Analysis by Dr. Joseph Mercola

So you’ve got that stalk of green in front of you and you’ve heard that it’s got all these good things going for it — and, ultimately, for you. But what are those good things? What exactly is so great about celery? The Koz Week gives you a little list: From being chockfull of vitamins and valuable amino acids, to being an accelerator for your metabolism, celery is a good veggie to add to your menu, whether it’s as a snack or an ingredient in your favorite recipe.

Some of the most fun I get from writing articles and blogs like this is from helping you learn food facts that offer you healthy and tasty ways to enjoy what you eat. Truly, what you eat can be an adventure if you approach it that way, and celery is a vegetable that’s worth its weight in fiber, nutrition and flavor.


It’s true: Celery is a rich source of flavonoids, antioxidants, vitamins, minerals and, yes, that all-important fiber I just mentioned. But did you know that celery leaves and seeds also have great health benefits? The leaves alone contain the most vitamin C, calcium and potassium in the plant. But the seeds contain a number of little-heard of volatile oils that can relax blood vessels and reduce cholesterol and blood pressure levels.

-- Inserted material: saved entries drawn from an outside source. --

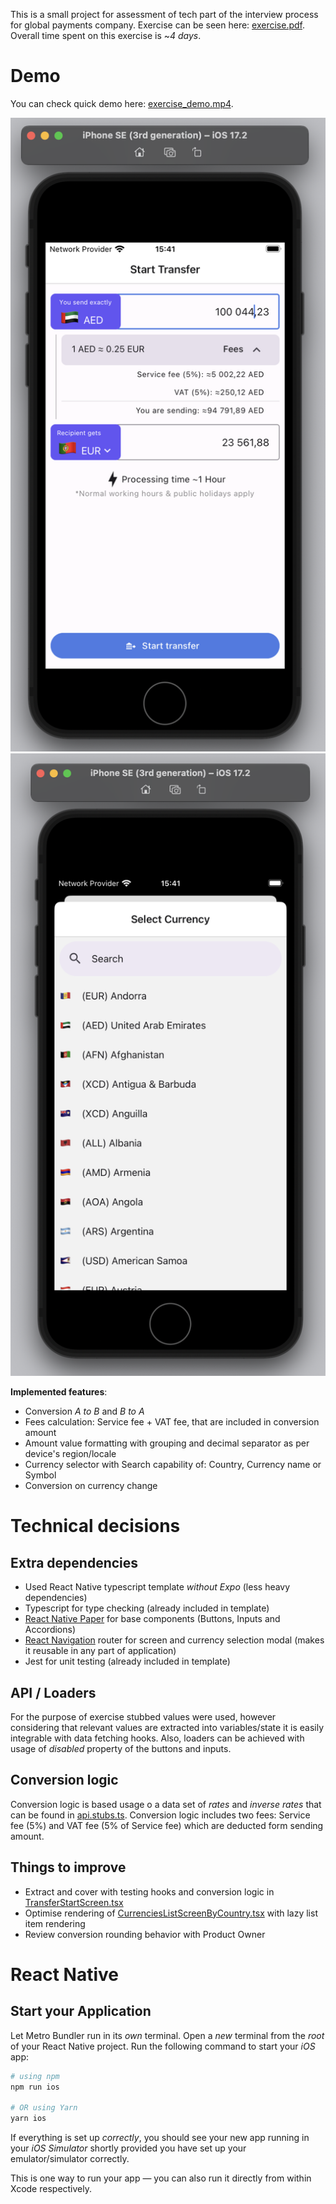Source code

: This is a small project for assessment of tech part of the interview process for global payments company. Exercise can
be seen here: [exercise.pdf](exercise.pdf). Overall time spent on this exercise is ~_4 days_.

# Demo
You can check quick demo here: [exercise_demo.mp4](exercise_demo.mp4).

![Main screen](https://github.com/mkmule/CurrencyConverterExercise/blob/main/exercise_demo_screen-1.png?raw=true)
![Currency selector](https://github.com/mkmule/CurrencyConverterExercise/blob/main/exercise_demo_screen-2.png?raw=true)


**Implemented features**:
- Conversion _A to B_ and _B to A_  
- Fees calculation: Service fee + VAT fee, that are included in conversion amount
- Amount value formatting with grouping and decimal separator as per device's region/locale
- Currency selector with Search capability of: Country, Currency name or Symbol
- Conversion on currency change

# Technical decisions
## Extra dependencies
- Used React Native typescript template _without Expo_ (less heavy dependencies)
- Typescript for type checking (already included in template)
- [React Native Paper](https://reactnativepaper.com/) for base components (Buttons, Inputs and Accordions)
- [React Navigation](https://reactnavigation.org/) router for screen and currency selection modal (makes it reusable in
  any part of application)
- Jest for unit testing (already included in template)

## API / Loaders
For the purpose of exercise stubbed values were used, however considering that relevant values are extracted into
variables/state it is easily integrable with data fetching hooks. Also, loaders can be achieved with usage of _disabled_
property of the buttons and inputs.

## Conversion logic
Conversion logic is based usage o a data set of _rates_ and _inverse rates_ that can be found in [api.stubs.ts](src%2Fservices%2Fapi.stubs.ts).
Conversion logic includes two fees: Service fee (5%) and VAT fee (5% of Service fee) which are deducted form sending amount.

## Things to improve
- Extract and cover with testing hooks and conversion logic
  in [TransferStartScreen.tsx](src%2Fscreens%2FTransferStartScreen.tsx)
- Optimise rendering of [CurrenciesListScreenByCountry.tsx](src%2Fscreens%2FCurrenciesListScreenByCountry.tsx) with lazy list item rendering
- Review conversion rounding behavior with Product Owner

# React Native

## Start your Application

Let Metro Bundler run in its _own_ terminal. Open a _new_ terminal from the _root_ of your React Native project. Run the
following command to start your _iOS_ app:

```bash
# using npm
npm run ios

# OR using Yarn
yarn ios
```

If everything is set up _correctly_, you should see your new app running in your _iOS Simulator_
shortly provided you have set up your emulator/simulator correctly.

This is one way to run your app — you can also run it directly from within Xcode respectively.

The seeds are found in the flowers of the plant, which normally develop the second year after cultivation. Celery seeds are usually small and dark brown, and taste and smell like celery stalks. This means that they can be used to boost the flavor of a dish and lend it an aromatic twist.

Additionally, the anti-inflammatory properties in celery seeds can help reduce muscle spasms and cramps, which is especially useful for athletes and women who suffer from menstrual pains. Plus, they contain both diuretic and antiseptic properties that can help relieve or prevent urinary tract infections.

If you needed one more reason to gobble down that stick of celery on your plate, studies have also shown that the apigenin in celery has the ability to inhibit breast and pancreatic cancer. It’s even been suggested that celery and its cousin, parsley, might one day be used as a treatment for breast cancer, in the form of injections as an alternative to toxic chemotherapy.